モルドバ訪問のエピソード「いちまつ人形」
高砂ロータリークラブの中尾ご夫妻が昨年7月に京都市国際交流会館で開催した「モルドバ独立20年祭・帰国報告ツアー」にお越しくださった。
同日、モルドバ復興支援協会の高砂地区担当M氏も来ていたのでそこで高砂ロータリークラブの友愛奉仕活動助成金の申請の起案をすることになり、
今般、カザネスティ「子供デイケアセンター」の運営資金として同友愛奉仕活動助成金を使わせていただくことになった。
そして、いよいよ本年3月11日から19日まで2名をモルドバに派遣した。
今回初めて、岡山でぶどうを栽培している青年K君が代表に同行した。
K君からは後日詳細に全行程が報告されるが、一部、エピソードを伝えたい。
先日3月21日、兵庫県国際交流協会のセミナールームの定例会議で代表が話したエピソード。

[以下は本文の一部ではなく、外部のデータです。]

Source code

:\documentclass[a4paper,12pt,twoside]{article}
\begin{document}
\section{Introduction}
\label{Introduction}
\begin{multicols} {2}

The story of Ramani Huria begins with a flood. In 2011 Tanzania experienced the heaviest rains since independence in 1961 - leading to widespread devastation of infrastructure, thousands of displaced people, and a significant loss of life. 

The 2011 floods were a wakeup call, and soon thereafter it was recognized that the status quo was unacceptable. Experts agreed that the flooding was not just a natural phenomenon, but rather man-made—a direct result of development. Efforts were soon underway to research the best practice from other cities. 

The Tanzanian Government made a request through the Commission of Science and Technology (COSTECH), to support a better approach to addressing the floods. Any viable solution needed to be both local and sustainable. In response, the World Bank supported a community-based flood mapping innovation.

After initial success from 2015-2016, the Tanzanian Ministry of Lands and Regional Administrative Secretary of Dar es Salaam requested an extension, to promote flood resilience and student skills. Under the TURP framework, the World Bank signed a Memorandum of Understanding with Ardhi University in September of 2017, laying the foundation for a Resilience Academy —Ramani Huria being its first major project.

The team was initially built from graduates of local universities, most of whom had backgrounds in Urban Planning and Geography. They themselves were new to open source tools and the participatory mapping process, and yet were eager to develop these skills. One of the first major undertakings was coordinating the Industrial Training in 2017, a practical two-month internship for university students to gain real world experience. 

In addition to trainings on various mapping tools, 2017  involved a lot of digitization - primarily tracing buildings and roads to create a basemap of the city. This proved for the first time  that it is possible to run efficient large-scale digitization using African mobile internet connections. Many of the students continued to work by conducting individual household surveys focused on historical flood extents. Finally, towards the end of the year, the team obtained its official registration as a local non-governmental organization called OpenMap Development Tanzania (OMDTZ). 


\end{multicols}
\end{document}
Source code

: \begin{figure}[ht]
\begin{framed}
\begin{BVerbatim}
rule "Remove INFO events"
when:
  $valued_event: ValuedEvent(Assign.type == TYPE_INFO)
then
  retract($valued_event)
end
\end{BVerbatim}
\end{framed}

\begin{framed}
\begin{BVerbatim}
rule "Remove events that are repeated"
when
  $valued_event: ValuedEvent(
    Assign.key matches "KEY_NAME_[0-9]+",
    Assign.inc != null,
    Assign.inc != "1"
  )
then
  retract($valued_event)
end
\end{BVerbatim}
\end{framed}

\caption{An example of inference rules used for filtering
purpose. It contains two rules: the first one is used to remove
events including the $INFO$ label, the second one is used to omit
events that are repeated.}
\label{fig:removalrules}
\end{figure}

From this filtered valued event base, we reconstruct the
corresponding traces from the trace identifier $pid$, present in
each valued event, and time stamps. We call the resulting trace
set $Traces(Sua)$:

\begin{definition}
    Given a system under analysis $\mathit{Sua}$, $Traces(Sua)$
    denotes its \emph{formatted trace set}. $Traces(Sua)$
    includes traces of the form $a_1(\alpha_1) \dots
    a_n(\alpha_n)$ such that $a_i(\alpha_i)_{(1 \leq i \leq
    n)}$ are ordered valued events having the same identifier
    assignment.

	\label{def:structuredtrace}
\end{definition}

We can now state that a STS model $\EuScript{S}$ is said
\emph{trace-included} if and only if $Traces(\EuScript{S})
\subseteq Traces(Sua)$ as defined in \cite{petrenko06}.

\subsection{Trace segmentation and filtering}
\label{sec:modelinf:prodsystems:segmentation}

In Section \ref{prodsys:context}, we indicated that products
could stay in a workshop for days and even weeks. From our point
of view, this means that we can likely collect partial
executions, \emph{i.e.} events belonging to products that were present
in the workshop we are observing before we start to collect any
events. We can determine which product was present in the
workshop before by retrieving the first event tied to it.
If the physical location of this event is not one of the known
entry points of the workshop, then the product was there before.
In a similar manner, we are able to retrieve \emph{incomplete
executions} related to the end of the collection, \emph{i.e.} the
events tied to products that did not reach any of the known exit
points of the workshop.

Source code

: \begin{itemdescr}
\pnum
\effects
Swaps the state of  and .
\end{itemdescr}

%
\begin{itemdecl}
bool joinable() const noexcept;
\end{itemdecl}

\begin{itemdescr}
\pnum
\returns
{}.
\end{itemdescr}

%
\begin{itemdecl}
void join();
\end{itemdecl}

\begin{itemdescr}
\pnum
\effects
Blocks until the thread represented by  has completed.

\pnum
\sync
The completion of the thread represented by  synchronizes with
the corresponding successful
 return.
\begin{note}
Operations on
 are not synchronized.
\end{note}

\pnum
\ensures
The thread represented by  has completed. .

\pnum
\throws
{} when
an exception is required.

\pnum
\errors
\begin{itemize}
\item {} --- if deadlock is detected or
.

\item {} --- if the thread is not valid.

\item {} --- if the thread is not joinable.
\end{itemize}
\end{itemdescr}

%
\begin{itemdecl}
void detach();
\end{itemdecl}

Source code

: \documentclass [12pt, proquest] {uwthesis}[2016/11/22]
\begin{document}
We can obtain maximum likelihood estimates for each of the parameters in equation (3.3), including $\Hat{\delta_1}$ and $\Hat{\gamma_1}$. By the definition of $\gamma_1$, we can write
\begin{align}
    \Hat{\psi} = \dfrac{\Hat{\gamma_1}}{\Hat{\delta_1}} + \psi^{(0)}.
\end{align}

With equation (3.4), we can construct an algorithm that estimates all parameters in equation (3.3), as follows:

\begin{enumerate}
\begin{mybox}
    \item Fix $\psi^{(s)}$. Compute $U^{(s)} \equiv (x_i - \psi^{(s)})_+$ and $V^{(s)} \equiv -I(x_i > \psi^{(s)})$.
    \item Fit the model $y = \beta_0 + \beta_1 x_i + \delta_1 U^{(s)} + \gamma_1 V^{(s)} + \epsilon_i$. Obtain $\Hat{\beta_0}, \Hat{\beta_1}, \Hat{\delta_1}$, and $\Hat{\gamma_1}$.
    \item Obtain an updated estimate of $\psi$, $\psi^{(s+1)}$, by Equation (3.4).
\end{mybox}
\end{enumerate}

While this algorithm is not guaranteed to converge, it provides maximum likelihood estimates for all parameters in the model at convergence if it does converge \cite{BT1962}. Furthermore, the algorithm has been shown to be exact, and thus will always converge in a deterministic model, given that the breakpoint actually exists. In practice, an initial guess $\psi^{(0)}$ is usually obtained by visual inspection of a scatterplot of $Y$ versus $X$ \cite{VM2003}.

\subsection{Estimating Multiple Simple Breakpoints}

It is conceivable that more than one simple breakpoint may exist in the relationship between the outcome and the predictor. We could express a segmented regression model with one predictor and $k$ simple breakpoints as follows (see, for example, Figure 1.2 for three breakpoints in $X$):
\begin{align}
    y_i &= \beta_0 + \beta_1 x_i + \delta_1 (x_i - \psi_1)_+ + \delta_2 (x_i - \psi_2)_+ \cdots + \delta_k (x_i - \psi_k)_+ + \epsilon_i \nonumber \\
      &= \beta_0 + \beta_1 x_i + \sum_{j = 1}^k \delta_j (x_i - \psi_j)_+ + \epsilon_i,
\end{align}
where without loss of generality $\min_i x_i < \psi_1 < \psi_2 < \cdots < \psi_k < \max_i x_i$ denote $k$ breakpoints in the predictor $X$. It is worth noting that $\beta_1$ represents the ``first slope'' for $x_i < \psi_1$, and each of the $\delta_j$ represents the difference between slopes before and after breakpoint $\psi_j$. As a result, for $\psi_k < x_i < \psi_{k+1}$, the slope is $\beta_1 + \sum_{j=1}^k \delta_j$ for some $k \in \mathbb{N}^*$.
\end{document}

中尾ご夫妻がいちまつ人形をモルドバの子供たちへお土産として持たせてくださった。
それをK君が神戸からモルドバのカザネスティ「子供デイケアセンター」まで手に提げて持参した。
人形の箱は長さが1m程度の大きな人形である。
壊れたりしないように大切に手に提げて持って行ったのである。
そしていよいよ、センターで箱を開けた。
初めて見るいちまつ人形は神戸からずっと箱に入れられバスや飛行機にゆられながらカザネスティの子供たちの教室に来たのであるが、
代表と一緒に開けた通訳の方が少し驚いた様子で「この人形は緊張しているみたいで怖い顔をしているね」と言った。
箱に入れられた人形は「私はいったいどこに連れて行かれるのだろうか」と心配しているように感じた。皆がそう感じていた。
代表が少し乱れた髪とか着物を手でさわって直して30人ばかりの子供たちの方に向けるとハッと子供たちの息が止まった。
きっと、子どもたちは着物を着た人形を見るのは初めてだったと思う。
子供たちが寄ってきて髪をなでたり着物のすそを引っ張ったりし始めると人形の顔が柔らかくなりニコッと笑ったように感じた。
「子供たちに会ってこの人形は表情が変ったね。
笑っているようです」と代表が言うと、通訳の方も「やさしい顔になっていますね」と同じように言って驚いていた。
そのいちまつ人形を教室に飾ることになった。
それを目撃していた校長先生が、「この人形が笑顔でいるときは、きっと、皆がいい子にしている時だね。
この人形がこわい顔をしていたら、きっと、皆はよくない思いをしていたことがわかるね」と言いました。
すると、4年生くらいの女の子が代表に近づいてきて来て「この人形がいつでも笑顔でいてくれるためにはどうしたらいいの」とたずねてきた。
「この人形は日本から来たので、皆さんが手を振ってくれたり、声をかけて大切にしてくれると、きっと、笑顔になりますよ」と代表が答えると安心した様子で席に戻りました。